Your answer must match the records word for word and contain no pictures.

» Supplied records
# # # # # # #
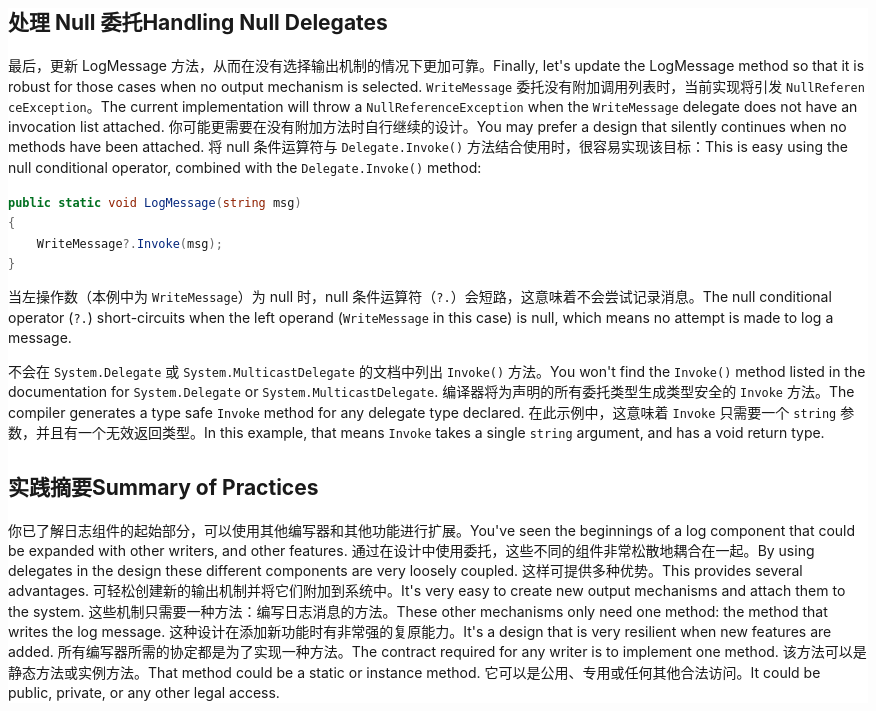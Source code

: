 ## <a name="handling-null-delegates"></a><span data-ttu-id="ca2a4-191">处理 Null 委托</span><span class="sxs-lookup"><span data-stu-id="ca2a4-191">Handling Null Delegates</span></span>

<span data-ttu-id="ca2a4-192">最后，更新 LogMessage 方法，从而在没有选择输出机制的情况下更加可靠。</span><span class="sxs-lookup"><span data-stu-id="ca2a4-192">Finally, let's update the LogMessage method so that it is robust for those cases when no output mechanism is selected.</span></span> <span data-ttu-id="ca2a4-193">`WriteMessage` 委托没有附加调用列表时，当前实现将引发 `NullReferenceException`。</span><span class="sxs-lookup"><span data-stu-id="ca2a4-193">The current implementation will throw a `NullReferenceException` when the `WriteMessage` delegate does not have an invocation list attached.</span></span>
<span data-ttu-id="ca2a4-194">你可能更需要在没有附加方法时自行继续的设计。</span><span class="sxs-lookup"><span data-stu-id="ca2a4-194">You may prefer a design that silently continues when no methods have been attached.</span></span> <span data-ttu-id="ca2a4-195">将 null 条件运算符与 `Delegate.Invoke()` 方法结合使用时，很容易实现该目标：</span><span class="sxs-lookup"><span data-stu-id="ca2a4-195">This is easy using the null conditional operator, combined with the `Delegate.Invoke()` method:</span></span>

```csharp
public static void LogMessage(string msg)
{
    WriteMessage?.Invoke(msg);
}
```

<span data-ttu-id="ca2a4-196">当左操作数（本例中为 `WriteMessage`）为 null 时，null 条件运算符（`?.`）会短路，这意味着不会尝试记录消息。</span><span class="sxs-lookup"><span data-stu-id="ca2a4-196">The null conditional operator (`?.`) short-circuits when the left operand (`WriteMessage` in this case) is null, which means no attempt is made to log a message.</span></span>

<span data-ttu-id="ca2a4-197">不会在 `System.Delegate` 或 `System.MulticastDelegate` 的文档中列出 `Invoke()` 方法。</span><span class="sxs-lookup"><span data-stu-id="ca2a4-197">You won't find the `Invoke()` method listed in the documentation for `System.Delegate` or `System.MulticastDelegate`.</span></span> <span data-ttu-id="ca2a4-198">编译器将为声明的所有委托类型生成类型安全的 `Invoke` 方法。</span><span class="sxs-lookup"><span data-stu-id="ca2a4-198">The compiler generates a type safe `Invoke` method for any delegate type declared.</span></span> <span data-ttu-id="ca2a4-199">在此示例中，这意味着 `Invoke` 只需要一个 `string` 参数，并且有一个无效返回类型。</span><span class="sxs-lookup"><span data-stu-id="ca2a4-199">In this example, that means `Invoke` takes a single `string` argument, and has a void return type.</span></span>

## <a name="summary-of-practices"></a><span data-ttu-id="ca2a4-200">实践摘要</span><span class="sxs-lookup"><span data-stu-id="ca2a4-200">Summary of Practices</span></span>

<span data-ttu-id="ca2a4-201">你已了解日志组件的起始部分，可以使用其他编写器和其他功能进行扩展。</span><span class="sxs-lookup"><span data-stu-id="ca2a4-201">You've seen the beginnings of a log component that could be expanded with other writers, and other features.</span></span> <span data-ttu-id="ca2a4-202">通过在设计中使用委托，这些不同的组件非常松散地耦合在一起。</span><span class="sxs-lookup"><span data-stu-id="ca2a4-202">By using delegates in the design these different components are very loosely coupled.</span></span> <span data-ttu-id="ca2a4-203">这样可提供多种优势。</span><span class="sxs-lookup"><span data-stu-id="ca2a4-203">This provides several advantages.</span></span> <span data-ttu-id="ca2a4-204">可轻松创建新的输出机制并将它们附加到系统中。</span><span class="sxs-lookup"><span data-stu-id="ca2a4-204">It's very easy to create new output mechanisms and attach them to the system.</span></span> <span data-ttu-id="ca2a4-205">这些机制只需要一种方法：编写日志消息的方法。</span><span class="sxs-lookup"><span data-stu-id="ca2a4-205">These other mechanisms only need one method: the method that writes the log message.</span></span> <span data-ttu-id="ca2a4-206">这种设计在添加新功能时有非常强的复原能力。</span><span class="sxs-lookup"><span data-stu-id="ca2a4-206">It's a design that is very resilient when new features are added.</span></span> <span data-ttu-id="ca2a4-207">所有编写器所需的协定都是为了实现一种方法。</span><span class="sxs-lookup"><span data-stu-id="ca2a4-207">The contract required for any writer is to implement one method.</span></span> <span data-ttu-id="ca2a4-208">该方法可以是静态方法或实例方法。</span><span class="sxs-lookup"><span data-stu-id="ca2a4-208">That method could be a static or instance method.</span></span> <span data-ttu-id="ca2a4-209">它可以是公用、专用或任何其他合法访问。</span><span class="sxs-lookup"><span data-stu-id="ca2a4-209">It could be public, private, or any other legal access.</span></span>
# # # # # # #
» Response to this task
Source code

: ## <a name="handling-null-delegates"></a><span data-ttu-id="ca2a4-191">处理 Null 委托</span><span class="sxs-lookup"><span data-stu-id="ca2a4-191">Handling Null Delegates</span></span>

<span data-ttu-id="ca2a4-192">最后，更新 LogMessage 方法，从而在没有选择输出机制的情况下更加可靠。</span><span class="sxs-lookup"><span data-stu-id="ca2a4-192">Finally, let's update the LogMessage method so that it is robust for those cases when no output mechanism is selected.</span></span> <span data-ttu-id="ca2a4-193">`WriteMessage` 委托没有附加调用列表时，当前实现将引发 `NullReferenceException`。</span><span class="sxs-lookup"><span data-stu-id="ca2a4-193">The current implementation will throw a `NullReferenceException` when the `WriteMessage` delegate does not have an invocation list attached.</span></span>
<span data-ttu-id="ca2a4-194">你可能更需要在没有附加方法时自行继续的设计。</span><span class="sxs-lookup"><span data-stu-id="ca2a4-194">You may prefer a design that silently continues when no methods have been attached.</span></span> <span data-ttu-id="ca2a4-195">将 null 条件运算符与 `Delegate.Invoke()` 方法结合使用时，很容易实现该目标：</span><span class="sxs-lookup"><span data-stu-id="ca2a4-195">This is easy using the null conditional operator, combined with the `Delegate.Invoke()` method:</span></span>

```csharp
public static void LogMessage(string msg)
{
    WriteMessage?.Invoke(msg);
}
```

<span data-ttu-id="ca2a4-196">当左操作数（本例中为 `WriteMessage`）为 null 时，null 条件运算符（`?.`）会短路，这意味着不会尝试记录消息。</span><span class="sxs-lookup"><span data-stu-id="ca2a4-196">The null conditional operator (`?.`) short-circuits when the left operand (`WriteMessage` in this case) is null, which means no attempt is made to log a message.</span></span>

<span data-ttu-id="ca2a4-197">不会在 `System.Delegate` 或 `System.MulticastDelegate` 的文档中列出 `Invoke()` 方法。</span><span class="sxs-lookup"><span data-stu-id="ca2a4-197">You won't find the `Invoke()` method listed in the documentation for `System.Delegate` or `System.MulticastDelegate`.</span></span> <span data-ttu-id="ca2a4-198">编译器将为声明的所有委托类型生成类型安全的 `Invoke` 方法。</span><span class="sxs-lookup"><span data-stu-id="ca2a4-198">The compiler generates a type safe `Invoke` method for any delegate type declared.</span></span> <span data-ttu-id="ca2a4-199">在此示例中，这意味着 `Invoke` 只需要一个 `string` 参数，并且有一个无效返回类型。</span><span class="sxs-lookup"><span data-stu-id="ca2a4-199">In this example, that means `Invoke` takes a single `string` argument, and has a void return type.</span></span>

## <a name="summary-of-practices"></a><span data-ttu-id="ca2a4-200">实践摘要</span><span class="sxs-lookup"><span data-stu-id="ca2a4-200">Summary of Practices</span></span>

<span data-ttu-id="ca2a4-201">你已了解日志组件的起始部分，可以使用其他编写器和其他功能进行扩展。</span><span class="sxs-lookup"><span data-stu-id="ca2a4-201">You've seen the beginnings of a log component that could be expanded with other writers, and other features.</span></span> <span data-ttu-id="ca2a4-202">通过在设计中使用委托，这些不同的组件非常松散地耦合在一起。</span><span class="sxs-lookup"><span data-stu-id="ca2a4-202">By using delegates in the design these different components are very loosely coupled.</span></span> <span data-ttu-id="ca2a4-203">这样可提供多种优势。</span><span class="sxs-lookup"><span data-stu-id="ca2a4-203">This provides several advantages.</span></span> <span data-ttu-id="ca2a4-204">可轻松创建新的输出机制并将它们附加到系统中。</span><span class="sxs-lookup"><span data-stu-id="ca2a4-204">It's very easy to create new output mechanisms and attach them to the system.</span></span> <span data-ttu-id="ca2a4-205">这些机制只需要一种方法：编写日志消息的方法。</span><span class="sxs-lookup"><span data-stu-id="ca2a4-205">These other mechanisms only need one method: the method that writes the log message.</span></span> <span data-ttu-id="ca2a4-206">这种设计在添加新功能时有非常强的复原能力。</span><span class="sxs-lookup"><span data-stu-id="ca2a4-206">It's a design that is very resilient when new features are added.</span></span> <span data-ttu-id="ca2a4-207">所有编写器所需的协定都是为了实现一种方法。</span><span class="sxs-lookup"><span data-stu-id="ca2a4-207">The contract required for any writer is to implement one method.</span></span> <span data-ttu-id="ca2a4-208">该方法可以是静态方法或实例方法。</span><span class="sxs-lookup"><span data-stu-id="ca2a4-208">That method could be a static or instance method.</span></span> <span data-ttu-id="ca2a4-209">它可以是公用、专用或任何其他合法访问。</span><span class="sxs-lookup"><span data-stu-id="ca2a4-209">It could be public, private, or any other legal access.</span></span>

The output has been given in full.